正好一局游戏结束,石苍也扔下手柄。伸了个懒腰,扭头向齐寂问道,“才回来啊……对了,明天小曲姐几点钟可以出院?”
“刚才给她打电话问过了,上午就可以去办出院手续。”齐寂走到沙发前坐下。拿起一罐啤酒。
吉光羽无比欣慰地感叹道,“唉,太好了,她终于要回家了——这几天我都没有鸡蛋薄饼吃,简直比毒瘾犯了还痛苦啊……”
见齐寂没有做声,吉光羽朝石苍也挤挤眼睛。故意跟齐寂开玩笑,“我说发小同学,你能不能建议你表姐终身不嫁啊?不然一想到将来她嫁给别的男人。每天给别的男人**蛋薄饼,我却吃不到一口,这感觉简直堪比人间地狱……要不,你就索性把她许给我吧!肥水不流外人田,我后半辈子也可以每天吃到夏氏鸡蛋薄饼。”

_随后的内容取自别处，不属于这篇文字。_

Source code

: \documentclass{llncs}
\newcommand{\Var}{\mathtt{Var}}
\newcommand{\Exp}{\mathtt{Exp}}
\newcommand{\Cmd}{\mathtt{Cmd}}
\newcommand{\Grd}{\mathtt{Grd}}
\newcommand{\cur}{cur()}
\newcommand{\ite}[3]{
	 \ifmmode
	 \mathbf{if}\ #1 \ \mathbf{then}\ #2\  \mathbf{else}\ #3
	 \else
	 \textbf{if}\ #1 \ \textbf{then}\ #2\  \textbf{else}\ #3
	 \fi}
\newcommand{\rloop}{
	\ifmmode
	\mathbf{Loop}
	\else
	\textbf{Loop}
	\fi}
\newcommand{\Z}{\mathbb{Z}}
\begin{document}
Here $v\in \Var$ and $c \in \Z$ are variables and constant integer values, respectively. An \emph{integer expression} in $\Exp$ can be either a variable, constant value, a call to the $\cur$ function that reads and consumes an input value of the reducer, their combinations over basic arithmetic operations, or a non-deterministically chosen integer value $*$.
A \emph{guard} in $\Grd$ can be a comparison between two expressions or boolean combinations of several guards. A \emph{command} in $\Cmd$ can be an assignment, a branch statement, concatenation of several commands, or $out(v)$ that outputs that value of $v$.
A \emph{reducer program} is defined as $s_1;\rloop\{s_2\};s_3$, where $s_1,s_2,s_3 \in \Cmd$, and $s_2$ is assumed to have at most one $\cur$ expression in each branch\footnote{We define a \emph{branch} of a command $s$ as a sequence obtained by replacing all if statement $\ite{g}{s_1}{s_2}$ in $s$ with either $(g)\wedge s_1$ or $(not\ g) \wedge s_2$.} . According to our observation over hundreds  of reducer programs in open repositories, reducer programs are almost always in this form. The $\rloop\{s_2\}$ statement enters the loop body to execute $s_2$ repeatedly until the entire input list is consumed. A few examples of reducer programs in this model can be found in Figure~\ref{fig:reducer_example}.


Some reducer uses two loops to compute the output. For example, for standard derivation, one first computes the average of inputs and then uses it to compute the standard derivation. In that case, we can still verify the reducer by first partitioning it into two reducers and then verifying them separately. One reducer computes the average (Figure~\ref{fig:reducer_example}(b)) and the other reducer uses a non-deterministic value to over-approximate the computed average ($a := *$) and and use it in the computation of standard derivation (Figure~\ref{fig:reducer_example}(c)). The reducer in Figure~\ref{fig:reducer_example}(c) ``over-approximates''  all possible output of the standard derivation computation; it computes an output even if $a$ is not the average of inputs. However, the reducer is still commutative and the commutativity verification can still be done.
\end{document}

齐寂喝了口还有些凉意的啤酒。觉得工作了一天的疲惫稍稍得到了缓解。他不动声色地提醒道,“在考虑你的终身大事前。还是想想小白怎么办吧。夏曲明天就回家了。”
小白,就是那只闯下了这次大祸的大白熊犬。这些天,一直是石苍也和吉光羽在照料它,他俩不仅给小白取了这个跟它体型反差极大的名字,甚至还在二楼露台上给它弄了个狗屋,一副默认小白要在这里安家落户的样子。

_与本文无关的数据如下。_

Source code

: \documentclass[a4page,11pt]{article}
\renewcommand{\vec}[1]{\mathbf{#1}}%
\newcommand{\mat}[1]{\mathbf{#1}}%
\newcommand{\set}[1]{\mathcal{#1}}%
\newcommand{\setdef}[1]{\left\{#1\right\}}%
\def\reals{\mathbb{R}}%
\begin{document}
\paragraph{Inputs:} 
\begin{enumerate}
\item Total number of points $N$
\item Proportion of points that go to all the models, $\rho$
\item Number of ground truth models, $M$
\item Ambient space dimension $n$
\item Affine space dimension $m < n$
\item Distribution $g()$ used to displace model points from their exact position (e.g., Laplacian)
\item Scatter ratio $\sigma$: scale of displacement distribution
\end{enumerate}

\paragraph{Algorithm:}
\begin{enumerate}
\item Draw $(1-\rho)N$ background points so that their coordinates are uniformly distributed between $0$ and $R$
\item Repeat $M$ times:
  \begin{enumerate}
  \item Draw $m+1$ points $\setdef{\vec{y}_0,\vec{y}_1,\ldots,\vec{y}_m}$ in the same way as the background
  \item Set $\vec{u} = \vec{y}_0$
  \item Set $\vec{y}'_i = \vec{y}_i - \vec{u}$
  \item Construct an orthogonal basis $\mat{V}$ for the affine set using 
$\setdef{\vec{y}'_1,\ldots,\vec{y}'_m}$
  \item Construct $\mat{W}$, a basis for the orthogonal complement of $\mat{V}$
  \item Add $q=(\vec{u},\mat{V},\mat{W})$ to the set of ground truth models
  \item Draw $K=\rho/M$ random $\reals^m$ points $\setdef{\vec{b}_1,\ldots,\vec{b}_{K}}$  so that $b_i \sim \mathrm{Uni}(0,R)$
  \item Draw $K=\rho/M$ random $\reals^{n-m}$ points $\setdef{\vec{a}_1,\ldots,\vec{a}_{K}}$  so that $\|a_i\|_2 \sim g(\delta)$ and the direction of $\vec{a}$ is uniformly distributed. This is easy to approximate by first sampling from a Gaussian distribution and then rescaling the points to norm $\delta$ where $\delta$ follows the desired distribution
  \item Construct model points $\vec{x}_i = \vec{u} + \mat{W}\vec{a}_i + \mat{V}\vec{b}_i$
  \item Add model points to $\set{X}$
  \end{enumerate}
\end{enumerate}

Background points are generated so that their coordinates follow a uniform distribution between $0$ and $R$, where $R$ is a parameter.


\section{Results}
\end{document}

想到小白曾给夏曲幼小心灵带来的浓重阴影,石苍也和吉光羽不约而同地沮丧起来,这些天他们跟小白已经培养出了感情,还真有点不舍得把它送走。可是夏曲恐怕不会轻易接受小白……
“这样好了!”吉光羽想出个主意来,“如果夏曲真的讨厌小白,那小白就算是我的狗吧,跟我一起暂时借住在这里。过段时间等我搬走的时候会把它带走。”
“哎,怎么成你的狗了?”石苍也立刻不满地嚷嚷起来,“当初你说要买吉娃娃,可是我坚贞不渝地选定了小白哎!而且钱是咱俩一起付的,我至少占有一半的所有权,你怎么能一个人把小白霸占走?!”

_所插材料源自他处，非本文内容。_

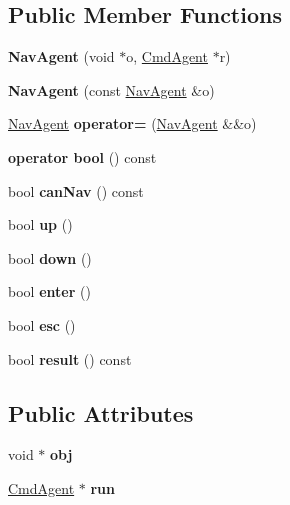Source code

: \subsection*{Public Member Functions}
\begin{DoxyCompactItemize}
\item 
\mbox{\label{structNavAgent_ab1040e3019d1b47d64727a606c41436f}} 
{\bfseries Nav\+Agent} (void $\ast$o, \hyperlink{structCmdAgent}{Cmd\+Agent} $\ast$r)
\item 
\mbox{\label{structNavAgent_a26cd7189c220d855ac814de8d0beaa05}} 
{\bfseries Nav\+Agent} (const \hyperlink{structNavAgent}{Nav\+Agent} \&o)
\item 
\mbox{\label{structNavAgent_a6daf32fef333fa9a479c51270362ceb7}} 
\hyperlink{structNavAgent}{Nav\+Agent} {\bfseries operator=} (\hyperlink{structNavAgent}{Nav\+Agent} \&\&o)
\item 
\mbox{\label{structNavAgent_a4b15b07c152a0dc5348c88ca1595c6d5}} 
{\bfseries operator bool} () const
\item 
\mbox{\label{structNavAgent_a4bab30c7db65ca0023d1cfbda8459fdd}} 
bool {\bfseries can\+Nav} () const
\item 
\mbox{\label{structNavAgent_ad7922b692ca111e47ca603bd9c578297}} 
bool {\bfseries up} ()
\item 
\mbox{\label{structNavAgent_ab39959e3b1a2b958dfa6a15f6d1ce864}} 
bool {\bfseries down} ()
\item 
\mbox{\label{structNavAgent_abbf23487e6d44743f6a16611cc003511}} 
bool {\bfseries enter} ()
\item 
\mbox{\label{structNavAgent_a024b5b6266837683569606acd2fab5ed}} 
bool {\bfseries esc} ()
\item 
\mbox{\label{structNavAgent_a953668fa3d7517c4fa6c1d54b4d7e551}} 
bool {\bfseries result} () const
\end{DoxyCompactItemize}
\subsection*{Public Attributes}
\begin{DoxyCompactItemize}
\item 
\mbox{\label{structNavAgent_a5c9a3c69aa8811b13b8a1baab9e638d6}} 
void $\ast$ {\bfseries obj}
\item 
\mbox{\label{structNavAgent_a546c2683e672c82fdb3f9d1a3f444f94}} 
\hyperlink{structCmdAgent}{Cmd\+Agent} $\ast$ {\bfseries run}
\end{DoxyCompactItemize}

吉光羽不屑地瞟了石苍也一眼,“嘁,说来说去不就是钱嘛——回头我把你那一半钱还给你,算是把小白的所有权全都买下。”
“嘿!老子是那种小肚鸡肠的男人吗?!我对小白可是有真感情的!这样,我把你付的那半钱给你,小白算我付的全款!归我!”
见石苍也和吉光羽因为狗的归属权问题争执起来,齐寂再没了兴致,他放下只喝了两口的啤酒,起身上楼去了。
其实自从刚才给夏曲打了电话之后,齐寂就一直有点心不在焉,总想着她的事——虽然那通电话很短,就是问了问她今天的情况,以及明天出院的事,但齐寂总无端觉得,夏曲的声音和感觉都和以前不一样了。那种不同很难用语言描述清楚,大概只有和她亲近的人才能察觉到。
……这家伙,今天在医院发生了什么事吗……为什么感觉她整个人都像漂浮在太空里一样,虚飘飘的很不真实……
……算了,可能是住院住得太闷了,回家来调整调整就好了……
……
就在齐寂上楼去洗澡,石苍也和吉光羽还在争夺小白所属权的时候,在a市的另一个角落里,夏曲躺在熄了灯的病房里,蒙着被子给吴桐川发短信。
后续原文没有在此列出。